You have reserved the right to vote for unidentified substitute nominees. Please confirm that, should you lawfully identify or nominate substitute nominees before the meeting, you will file an amended proxy statement that (1) identifies the substitute nominees, (2) discloses whether such nominees have consented to being named in the revised proxy statement and to serve if elected, and (3) includes the disclosure required by Items 5(b) and 7 of Schedule 14A with respect to such nominees.
 
 
We acknowledge the Staff’s comment and confirm that if the Committee identifies or intends to nominate substitute nominees before the 2012 Annual Meeting, the Committee will file an amended proxy statement that (1) identifies the substitute nominees, (2) discloses whether such nominees have consented to being named in the revised proxy statement and to serve if elected, and (3) includes the disclosure required by Items 5(a) and 7 of Schedule 14A with respect to such nominees.
 
Voting and Proxy Procedures, page 20
 
11.
You disclose your intention to vote shares represented by properly executed GOLD proxy cards for Company nominee, Lonnie Stout. Please refer to the restrictions on proxy authority referenced in Rule 14a-4(d). We note that Rule 14a-4(d)(1) states that a proxy shall not confer authority to vote for the election of any person to any office for which a bona fide nominee is not named in the proxy statement. Mr. Stout does not appear to be your bonafide nominee. Moreover, you acknowledge that the number of persons you are nominating to the board render you ineligible to rely on the “short-slate” provisions of Rule 14a-4(d) to solicit for the authority to vote for the company nominees.
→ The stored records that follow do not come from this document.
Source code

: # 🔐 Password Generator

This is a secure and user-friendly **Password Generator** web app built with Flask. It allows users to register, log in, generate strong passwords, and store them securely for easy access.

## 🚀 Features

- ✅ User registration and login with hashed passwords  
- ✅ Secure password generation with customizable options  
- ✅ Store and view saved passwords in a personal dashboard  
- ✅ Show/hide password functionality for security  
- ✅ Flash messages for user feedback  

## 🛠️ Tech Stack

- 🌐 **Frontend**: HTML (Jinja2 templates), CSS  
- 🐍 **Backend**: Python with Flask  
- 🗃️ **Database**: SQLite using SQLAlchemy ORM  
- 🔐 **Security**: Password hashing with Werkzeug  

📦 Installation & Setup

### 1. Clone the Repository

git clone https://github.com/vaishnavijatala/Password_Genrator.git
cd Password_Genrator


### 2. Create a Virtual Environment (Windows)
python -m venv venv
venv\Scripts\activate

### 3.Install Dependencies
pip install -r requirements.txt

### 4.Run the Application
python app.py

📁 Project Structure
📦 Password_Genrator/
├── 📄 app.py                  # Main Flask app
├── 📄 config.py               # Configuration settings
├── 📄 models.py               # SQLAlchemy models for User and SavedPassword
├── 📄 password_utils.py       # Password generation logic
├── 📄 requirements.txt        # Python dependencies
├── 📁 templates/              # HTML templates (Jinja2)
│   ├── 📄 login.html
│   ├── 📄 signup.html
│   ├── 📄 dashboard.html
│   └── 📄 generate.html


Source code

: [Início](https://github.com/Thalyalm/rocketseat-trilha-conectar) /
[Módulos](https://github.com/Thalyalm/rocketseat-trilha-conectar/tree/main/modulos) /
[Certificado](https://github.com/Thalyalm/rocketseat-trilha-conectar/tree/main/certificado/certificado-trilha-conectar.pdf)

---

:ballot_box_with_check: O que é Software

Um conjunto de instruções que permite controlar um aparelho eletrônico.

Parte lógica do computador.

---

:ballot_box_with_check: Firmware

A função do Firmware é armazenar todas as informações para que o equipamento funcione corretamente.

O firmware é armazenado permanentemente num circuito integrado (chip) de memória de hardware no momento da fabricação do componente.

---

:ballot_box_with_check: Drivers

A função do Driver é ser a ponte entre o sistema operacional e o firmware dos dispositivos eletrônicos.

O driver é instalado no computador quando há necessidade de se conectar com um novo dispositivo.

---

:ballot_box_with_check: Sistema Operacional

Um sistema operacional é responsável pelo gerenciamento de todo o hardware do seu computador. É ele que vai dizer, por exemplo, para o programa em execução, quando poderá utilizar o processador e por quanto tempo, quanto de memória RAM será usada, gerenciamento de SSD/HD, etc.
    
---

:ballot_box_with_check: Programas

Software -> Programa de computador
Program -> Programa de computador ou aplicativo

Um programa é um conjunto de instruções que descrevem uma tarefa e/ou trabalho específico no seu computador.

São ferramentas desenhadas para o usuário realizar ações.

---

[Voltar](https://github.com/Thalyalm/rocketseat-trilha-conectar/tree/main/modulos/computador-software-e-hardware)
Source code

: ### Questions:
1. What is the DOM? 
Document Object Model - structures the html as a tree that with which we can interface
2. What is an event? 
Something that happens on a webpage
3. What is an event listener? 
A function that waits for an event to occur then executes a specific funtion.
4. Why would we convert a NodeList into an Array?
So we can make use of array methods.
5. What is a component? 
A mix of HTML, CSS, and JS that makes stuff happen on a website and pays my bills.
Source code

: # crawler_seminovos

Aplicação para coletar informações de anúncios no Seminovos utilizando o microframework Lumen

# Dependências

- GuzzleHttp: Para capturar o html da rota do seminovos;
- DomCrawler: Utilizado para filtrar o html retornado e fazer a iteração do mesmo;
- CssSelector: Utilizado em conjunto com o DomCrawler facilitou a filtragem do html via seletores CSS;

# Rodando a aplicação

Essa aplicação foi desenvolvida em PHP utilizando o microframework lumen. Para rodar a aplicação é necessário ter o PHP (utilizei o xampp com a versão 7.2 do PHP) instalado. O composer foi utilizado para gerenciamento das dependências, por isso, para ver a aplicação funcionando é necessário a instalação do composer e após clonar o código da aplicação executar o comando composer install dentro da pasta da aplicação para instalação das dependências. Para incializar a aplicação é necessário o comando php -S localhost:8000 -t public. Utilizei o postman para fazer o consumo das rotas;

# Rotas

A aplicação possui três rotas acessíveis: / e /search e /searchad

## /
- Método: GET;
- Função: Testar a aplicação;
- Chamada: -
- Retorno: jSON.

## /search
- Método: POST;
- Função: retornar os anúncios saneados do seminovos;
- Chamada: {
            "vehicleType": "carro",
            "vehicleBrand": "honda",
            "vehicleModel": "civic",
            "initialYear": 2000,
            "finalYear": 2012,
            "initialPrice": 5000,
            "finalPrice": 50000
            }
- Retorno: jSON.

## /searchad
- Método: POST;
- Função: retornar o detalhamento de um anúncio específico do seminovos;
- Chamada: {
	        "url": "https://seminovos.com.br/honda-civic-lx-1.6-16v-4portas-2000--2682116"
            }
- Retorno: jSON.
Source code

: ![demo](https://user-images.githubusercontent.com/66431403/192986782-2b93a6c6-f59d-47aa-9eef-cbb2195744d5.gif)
Accordingly, please revise your proxy statement throughout to remove the suggestion that you have such authority.
 
 
We acknowledge the bona fide nominee rule under Rule 14a-4(d).  We have revised the referenced language at page 21 and elsewhere to clarify that the Nominees intend to vote their own shares for the election of Mr. Stout, but that properly executed GOLD  proxy cards will not be voted for Mr. Stout.
 
Solicitation of Proxies, page 22
 
12.           Please disclose the information required by Item 4(b)(4) of Schedule 14A.
 
 
4

 
 
The Committee respectfully notes the Staff’s comment and will fill in all banks in the Preliminary Proxy Statement as required by Item 4(b)(4) of Schedule 14A as of the most reasonably practicable date prior to filing the definitive proxy statement.
 
13.
We note that you plan on soliciting proxies by mail, facsimile, telephone, telegraph, Internet, in person and by advertisements. Please be advised that all written soliciting materials, including any scripts to be used in soliciting proxies must be filed under the cover of Schedule 14A on the date of first use. Refer to Rule 14a-6(b) and (c). Please confirm your understanding.
 
 
We confirm our understanding that all written soliciting materials, including any scripts to be used in soliciting proxies by personal interview, telephone, telegraph, internet, facsimile or otherwise must be filed under the cover of Schedule 14A.
 
14.
Further to our comment above, please inform us of whether you also plan to solicit proxies via internet chat rooms and tell us which websites you plan to utilize. Please advise us of your plans, if any, to comply with Rules 14a-6 and 14a-9 for such online communications.
 
 
The Committee does not plan to solicit proxies via internet chat rooms.
 
Incorporation by Reference, page 25
 
15.
You refer security holders to information that you are required to provide that will be contained in the company’s proxy statement for the annual meeting. We presume that you are relying on Rule 14a-5(c) to refer to this information. If so, please note that we believe that reliance upon Rule 14a-5(c) before the company distributes the information to security holders would be inappropriate. Alternatively, if you determine to disseminate your proxy statement prior to the distribution of the company’s proxy statement, you must undertake to provide the omitted information to security holders. Please advise as to your intent in this regard.
 
We acknowledge the Staff’s comment regarding the use of Rule 14a-5(c).  The Committee currently intends to mail its definitive proxy statement to shareholders no earlier than the filing of the Company’s definitive proxy statement with the SEC.  Accordingly, if the Committee decides to disseminate its definitive proxy statement prior to the distribution of the Company’s definitive proxy statement, the Committee will undertake to provide the omitted information to shareholders at such time as such information is available.
 
Schedule I
 
16.
Please include information as of the most reasonable practicable date. For example, as may be appropriate, revise to update information required by Item 5(b)(iv) of Schedule 14A.
 
 
5

 
 
 
The Preliminary Proxy Statement has been updated to include all information as of the most reasonable practicable date, including the amount of each class of the Company’s securities that each member of the Committee owns beneficially, directly or indirectly.
 
Proxy Card
 
17.
Please revise the form of proxy to clearly mark it as a “Preliminary Copy.” Refer to Rule 14a-6(e)(1).
 
 
We have revised the form of proxy and ESOP Participant Voting Instruction Form to clearly mark them as preliminary copies.
 
Each of the undersigned participants acknowledge that (i) the participant is responsible for the adequacy and accuracy of the disclosure in the filing; (ii) Staff comments or changes to disclosure in response to Staff comments do not foreclose the SEC from taking any action with respect to the filing; and (iii) the participant may not assert Staff comments as a defense in any proceeding initiated by the SEC or any person under the federal securities laws of the United States.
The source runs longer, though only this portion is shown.